[Opening Records for the task section]

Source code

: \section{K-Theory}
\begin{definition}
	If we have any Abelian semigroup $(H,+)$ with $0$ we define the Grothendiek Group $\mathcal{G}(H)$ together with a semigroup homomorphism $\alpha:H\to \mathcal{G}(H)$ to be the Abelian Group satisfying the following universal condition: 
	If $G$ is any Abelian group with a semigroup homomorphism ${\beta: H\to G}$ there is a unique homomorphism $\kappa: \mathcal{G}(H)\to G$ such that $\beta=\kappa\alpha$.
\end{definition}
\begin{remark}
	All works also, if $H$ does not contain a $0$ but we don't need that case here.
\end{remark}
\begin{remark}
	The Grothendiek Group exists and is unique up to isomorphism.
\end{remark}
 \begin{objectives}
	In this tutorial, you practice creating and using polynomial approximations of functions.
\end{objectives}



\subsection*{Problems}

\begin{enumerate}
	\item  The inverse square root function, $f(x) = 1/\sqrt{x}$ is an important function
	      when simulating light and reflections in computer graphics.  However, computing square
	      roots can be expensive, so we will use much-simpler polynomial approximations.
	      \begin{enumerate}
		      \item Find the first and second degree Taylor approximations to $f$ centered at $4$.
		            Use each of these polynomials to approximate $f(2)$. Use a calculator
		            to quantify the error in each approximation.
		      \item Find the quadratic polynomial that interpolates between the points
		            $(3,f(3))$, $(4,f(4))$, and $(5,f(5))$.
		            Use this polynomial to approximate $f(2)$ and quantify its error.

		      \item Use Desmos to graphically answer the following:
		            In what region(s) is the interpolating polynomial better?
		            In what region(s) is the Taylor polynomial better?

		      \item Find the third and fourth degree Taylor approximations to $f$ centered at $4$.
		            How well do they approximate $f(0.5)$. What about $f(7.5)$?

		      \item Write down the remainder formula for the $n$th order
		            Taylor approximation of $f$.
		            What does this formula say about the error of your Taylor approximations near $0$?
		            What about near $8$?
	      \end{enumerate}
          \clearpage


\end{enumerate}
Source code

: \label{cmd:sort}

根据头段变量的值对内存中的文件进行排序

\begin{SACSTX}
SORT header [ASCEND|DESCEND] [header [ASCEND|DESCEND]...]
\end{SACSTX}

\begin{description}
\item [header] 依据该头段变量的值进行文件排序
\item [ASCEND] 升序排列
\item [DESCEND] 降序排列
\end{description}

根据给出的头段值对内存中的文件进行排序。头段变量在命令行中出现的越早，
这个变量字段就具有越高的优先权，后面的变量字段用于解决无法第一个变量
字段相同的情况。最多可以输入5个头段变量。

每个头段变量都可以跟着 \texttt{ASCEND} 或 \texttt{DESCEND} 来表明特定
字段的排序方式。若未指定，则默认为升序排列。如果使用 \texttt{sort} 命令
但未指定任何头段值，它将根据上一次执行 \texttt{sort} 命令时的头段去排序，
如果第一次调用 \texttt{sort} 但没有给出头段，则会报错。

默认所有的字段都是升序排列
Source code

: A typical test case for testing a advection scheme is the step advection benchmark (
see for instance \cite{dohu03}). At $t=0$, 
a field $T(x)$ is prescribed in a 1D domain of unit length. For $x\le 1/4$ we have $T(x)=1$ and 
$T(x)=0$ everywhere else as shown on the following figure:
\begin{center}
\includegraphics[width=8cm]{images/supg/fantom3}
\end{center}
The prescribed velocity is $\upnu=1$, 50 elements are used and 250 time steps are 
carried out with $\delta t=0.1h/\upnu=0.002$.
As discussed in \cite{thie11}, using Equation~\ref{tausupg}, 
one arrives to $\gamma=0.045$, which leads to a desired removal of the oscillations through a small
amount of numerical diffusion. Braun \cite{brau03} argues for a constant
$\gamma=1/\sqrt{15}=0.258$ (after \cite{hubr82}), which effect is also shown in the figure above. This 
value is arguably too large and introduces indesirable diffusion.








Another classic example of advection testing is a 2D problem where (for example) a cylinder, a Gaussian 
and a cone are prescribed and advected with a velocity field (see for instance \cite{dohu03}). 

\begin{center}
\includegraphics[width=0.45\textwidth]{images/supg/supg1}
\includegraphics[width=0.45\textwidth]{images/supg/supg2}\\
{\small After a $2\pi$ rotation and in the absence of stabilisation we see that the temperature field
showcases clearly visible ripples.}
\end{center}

[Closing Records for the task section]

If a line falls between the first line of the records and the line containing "If we have any", inclusive, repeat it exactly; leave out all others.

Source code

: \section{K-Theory}
\begin{definition}
	If we have any Abelian semigroup $(H,+)$ with $0$ we define the Grothendiek Group $\mathcal{G}(H)$ together with a semigroup homomorphism $\alpha:H\to \mathcal{G}(H)$ to be the Abelian Group satisfying the following universal condition: 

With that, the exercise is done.